Hossain K S M Tozammel, Harutyunyan Hrayr, Ning Yue, Kennedy Brendan, Ramakrishnan Naren, Galstyan Aram
Institute for Data Science & Informatics, University of Missouri, Columbia, MO, United States.
Information Sciences Institute, University of Southern California, Marina del Rey, CA, United States.
Front Artif Intell. 2022 Oct 31;5:893875. doi: 10.3389/frai.2022.893875. eCollection 2022.
Forecasting societal events such as civil unrest, mass protests, and violent conflicts is a challenging problem with several important real-world applications in planning and policy making. While traditional forecasting approaches have typically relied on historical time series for generating such forecasts, recent research has focused on using open source surrogate data for more accurate and timely forecasts. Furthermore, leveraging such data can also help to identify precursors of those events that can be used to gain insights into the generated forecasts. The key challenge is to develop a unified framework for forecasting and precursor identification that can deal with missing historical data. Other challenges include sufficient flexibility in handling different types of events and providing interpretable representations of identified precursors. Although existing methods exhibit promising performance for predictive modeling in event detection, these models do not adequately address the above challenges. Here, we propose a unified framework based on an attention-based long short-term memory (LSTM) model to simultaneously forecast events with sequential text datasets as well as identify precursors at different granularity such as documents and document excerpts. The key idea is to leverage word context in sequential and time-stamped documents such as news articles and blogs for learning a rich set of precursors. We validate the proposed framework by conducting extensive experiments with two real-world datasets-military action and violent conflicts in the Middle East and mass protests in Latin America. Our results show that overall, the proposed approach generates more accurate forecasts compared to the existing state-of-the-art methods, while at the same time producing a rich set of precursors for the forecasted events.

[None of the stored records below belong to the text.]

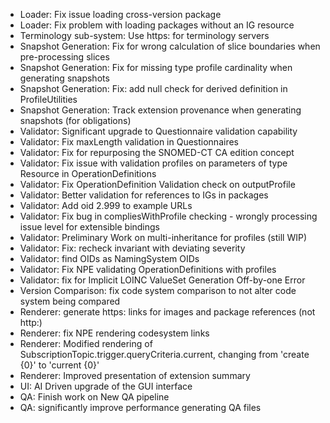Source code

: * Loader: Fix issue loading cross-version package
* Loader: Fix problem with loading packages without an IG resource
* Terminology sub-system: Use https: for terminology servers
* Snapshot Generation: Fix for wrong calculation of slice boundaries when pre-processing slices
* Snapshot Generation: Fix for missing type profile cardinality when generating snapshots
* Snapshot Generation: Fix: add null check for derived definition in ProfileUtilities
* Snapshot Generation: Track extension provenance when generating snapshots (for obligations)
* Validator: Significant upgrade to Questionnaire validation capability
* Validator: Fix maxLength validation in Questionnaires
* Validator: Fix for repurposing the SNOMED-CT CA edition concept
* Validator: Fix issue with validation profiles on parameters of type Resource in OperationDefinitions
* Validator: Fix OperationDefinition Validation check on outputProfile
* Validator: Better validation for references to IGs in packages
* Validator: Add oid 2.999 to example URLs
* Validator: Fix bug in compliesWithProfile checking - wrongly processing issue level for extensible bindings
* Validator: Preliminary Work on multi-inheritance for profiles (still WIP)
* Validator: Fix: recheck invariant with deviating severity
* Validator: find OIDs as NamingSystem OIDs
* Validator: Fix NPE validating OperationDefinitions with profiles
* Validator: fix for Implicit LOINC ValueSet Generation Off-by-one Error
* Version Comparison: fix code system comparison to not alter code system being compared
* Renderer: generate https: links for images and package references (not http:)
* Renderer: fix NPE rendering codesystem links
* Renderer: Modified rendering of SubscriptionTopic.trigger.queryCriteria.current, changing from 'create {0}' to 'current {0}'
* Renderer: Improved presentation of extension summary
* UI: AI Driven upgrade of the GUI interface
* QA: Finish work on New QA pipeline
* QA: significantly improve performance generating QA files
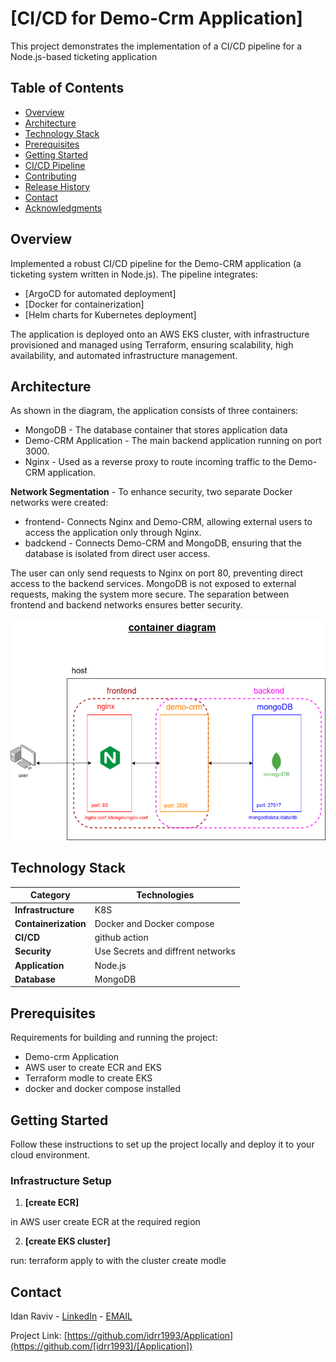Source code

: # [CI/CD for Demo-Crm Application]

This project demonstrates the implementation of a CI/CD pipeline for a Node.js-based ticketing application

## Table of Contents

- [Overview](#overview)
- [Architecture](#architecture)
- [Technology Stack](#technology-stack)
- [Prerequisites](#prerequisites)
- [Getting Started](#getting-started)
- [CI/CD Pipeline](#cicd-pipeline)
- [Contributing](#contributing)
- [Release History](#release-history)
- [Contact](#contact)
- [Acknowledgments](#acknowledgments)

## Overview

Implemented a robust CI/CD pipeline for the Demo-CRM application (a ticketing system written in Node.js). The pipeline integrates:
- [ArgoCD for automated deployment]
- [Docker for containerization]
- [Helm charts for Kubernetes deployment]

The application is deployed onto an AWS EKS cluster, with infrastructure provisioned and managed using Terraform, ensuring scalability, high availability, and automated infrastructure management.


## Architecture


As shown in the diagram, the application consists of three containers:
- MongoDB - The database container that stores application data 
- Demo-CRM Application - The main backend application running on port 3000.
- Nginx - Used as a reverse proxy to route incoming traffic to the Demo-CRM application.
  
**Network Segmentation** -
To enhance security, two separate Docker networks were created:
- frontend- Connects Nginx and Demo-CRM, allowing external users to access the application only through Nginx.
- badckend - Connects Demo-CRM and MongoDB, ensuring that the database is isolated from direct user access.

The user can only send requests to Nginx on port 80, preventing direct access to the backend services.
MongoDB is not exposed to external requests, making the system more secure.
The separation between frontend and backend networks ensures better security.



![Architecture Diagram](container_diagram.png)

## Technology Stack

| Category             | Technologies   |
| -------------------- | -------------- |
| **Infrastructure**   | K8S |
| **Containerization** | Docker and Docker compose |
| **CI/CD**            | github action |
| **Security**         | Use Secrets and diffrent networks |
| **Application**      | Node.js |
| **Database**         | MongoDB |



## Prerequisites

Requirements for building and running the project:

- Demo-crm Application
- AWS user to create ECR and EKS 
- Terraform modle to create EKS
- docker and docker compose installed

## Getting Started

Follow these instructions to set up the project locally and deploy it to your cloud environment.

### Infrastructure Setup

1. **[create ECR]**

in AWS user create ECR at the required region

2. **[create EKS cluster]**

run: terraform apply to with the cluster create modle 

## Contact

Idan Raviv - [LinkedIn](https://www.linkedin.com/in/idan-raviv-bb8183207/) - [EMAIL](idanraviv1993@gmail.com)

Project Link: [https://github.com/idrr1993/Application](https://github.com/[idrr1993]/[Application])

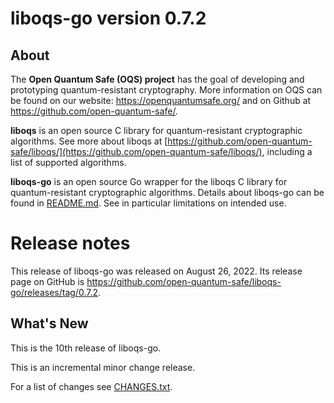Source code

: liboqs-go version 0.7.2
=======================

About
-----

The **Open Quantum Safe (OQS) project** has the goal of developing and prototyping quantum-resistant cryptography. More information on OQS can be found on our website: https://openquantumsafe.org/ and on Github at https://github.com/open-quantum-safe/.

**liboqs** is an open source C library for quantum-resistant cryptographic algorithms. See more about liboqs at [https://github.com/open-quantum-safe/liboqs/](https://github.com/open-quantum-safe/liboqs/), including a list of supported algorithms.

**liboqs-go** is an open source Go wrapper for the liboqs C library for quantum-resistant cryptographic algorithms. Details about liboqs-go can be found in [README.md](https://github.com/open-quantum-safe/liboqs-go/blob/main/README.md). See in particular limitations on intended use.

Release notes
=============

This release of liboqs-go was released on August 26, 2022. Its release page on 
GitHub is https://github.com/open-quantum-safe/liboqs-go/releases/tag/0.7.2.

What's New
----------

This is the 10th release of liboqs-go. 

This is an incremental minor change release.

For a list of changes see [CHANGES.txt](https://github.com/open-quantum-safe/liboqs-go/blob/main/CHANGES.txt).
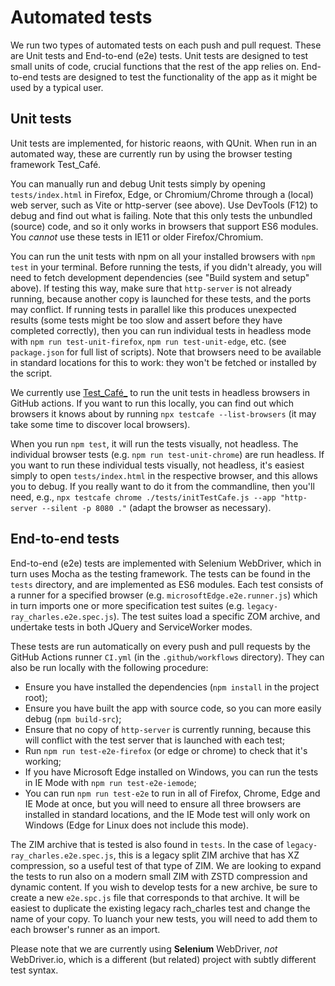 # Automated tests

We run two types of automated tests on each push and pull request. These are Unit tests and End-to-end (e2e) tests. Unit tests are designed to test small units of code, crucial
functions that the rest of the app relies on. End-to-end tests are designed to test the functionality of the app as it might be used by a typical user.

## Unit tests

Unit tests are implemented, for historic reaons, with QUnit. When run in an automated way, these are currently run by using the browser testing framework Test_Café.

You can manually run and debug Unit tests simply by opening `tests/index.html` in Firefox, Edge, or Chromium/Chrome through a (local) web server, such as Vite or http-server (see
above). Use DevTools (F12) to debug and find out what is failing. Note that this only tests the unbundled (source) code, and so it only works in browsers that support ES6 modules.
You *cannot* use these tests in IE11 or older Firefox/Chromium.

You can run the unit tests with npm on all your installed browsers with `npm test` in your terminal. Before running the tests, if you didn't already, you will need to fetch
development dependencies (see "Build system and setup" above). If testing this way, make sure that `http-server` is not already running, because another copy is launched for these
tests, and the ports may conflict. If running tests in parallel like this produces unexpected results (some tests might be too slow and assert before they have completed correctly),
then you can run individual tests in headless mode with `npm run test-unit-firefox`, `npm run test-unit-edge`, etc. (see `package.json` for full list of scripts). Note that browsers
need to be available in standard locations for this to work: they won't be fetched or installed by the script.

We currently use [Test_Café_](https://testcafe.io/) to run the unit tests in headless browsers in GitHub actions. If you want to run this locally, you can find out which browsers it
knows about by running `npx testcafe --list-browsers` (it may take some time to discover local browsers).

When you run `npm test`, it will run the tests visually, not headless. The individual browser tests (e.g. `npm run test-unit-chrome`) are run headless. If you want to run these
individual tests visually, not headless, it's easiest simply to open `tests/index.html` in the respective browser, and this allows you to debug. If you really want to do it from the
commandline, then you'll need, e.g., `npx testcafe chrome ./tests/initTestCafe.js --app "http-server --silent -p 8080 ."` (adapt the browser as necessary).

## End-to-end tests

End-to-end (e2e) tests are implemented with Selenium WebDriver, which in turn uses Mocha as the testing framework. The tests can be found in the `tests` directory, and are
implemented as ES6 modules. Each test consists of a runner for a specified browser (e.g. `microsoftEdge.e2e.runner.js`) which in turn imports one or more specification test suites
(e.g. `legacy-ray_charles.e2e.spec.js`). The test suites load a specific ZOM archive, and undertake tests in both JQuery and ServiceWorker modes.

These tests are run automatically on every push and pull requests by the GitHub Actions runner `CI.yml` (in the `.github/workflows` directory). They can also be run locally with the
following procedure:

* Ensure you have installed the dependencies (`npm install` in the project root);
* Ensure you have built the app with source code, so you can more easily debug (`npm build-src`);
* Ensure that no copy of `http-server` is currently running, because this will conflict with the test server that is launched with each test;
* Run `npm run test-e2e-firefox` (or edge or chrome) to check that it's working;
* If you have Microsoft Edge installed on Windows, you can run the tests in IE Mode with `npm run test-e2e-iemode`;
* You can run `npm run test-e2e` to run in all of Firefox, Chrome, Edge and IE Mode at once, but you will need to ensure all three browsers are installed in standard locations,
  and the IE Mode test will only work on Windows (Edge for Linux does not include this mode).

The ZIM archive that is tested is also found in `tests`. In the case of `legacy-ray_charles.e2e.spec.js`, this is a legacy split ZIM archive that has XZ compression, so a useful test
of that type of ZIM. We are looking to expand the tests to run also on a modern small ZIM with ZSTD compression and dynamic content. If you wish to develop tests for a new archive,
be sure to create a new `e2e.spc.js` file that corresponds to that archive. It will be easiest to duplicate the existing legacy rach_charles test and change the name of your copy.
To luanch your new tests, you will need to add them to each browser's runner as an import.

Please note that we are currently using **Selenium** WebDriver, *not* WebDriver.io, which is a different (but related) project with subtly different test syntax.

预测诸如内乱、大规模抗议和暴力冲突等社会事件是一个具有挑战性的问题,在规划和政策制定中有几个重要的实际应用。虽然传统的预测方法通常依赖历史时间序列来生成此类预测,但最近的研究集中在使用开源替代数据进行更准确、更及时的预测。此外,利用这些数据还可以帮助识别这些事件的先兆,从而深入了解生成的预测。关键挑战在于开发一个统一的框架,用于预测和先兆识别,该框架能够处理缺失的历史数据。其他挑战包括在处理不同类型事件时具有足够的灵活性,以及提供已识别先兆的可解释表示。尽管现有方法在事件检测的预测建模中表现出有前景的性能,但这些模型并未充分解决上述挑战。在此,我们提出一个基于注意力的长短期记忆(LSTM)模型的统一框架,以同时利用顺序文本数据集预测事件,并在不同粒度(如文档和文档摘录)上识别先兆。关键思想是利用诸如新闻文章和博客等顺序和带时间戳的文档中的词上下文来学习丰富的先兆集。我们通过对两个真实世界数据集——中东的军事行动和暴力冲突以及拉丁美洲的大规模抗议——进行广泛实验来验证所提出的框架。我们的结果表明,总体而言,与现有的最先进方法相比,所提出的方法能生成更准确的预测,同时为预测事件生成丰富的先兆集。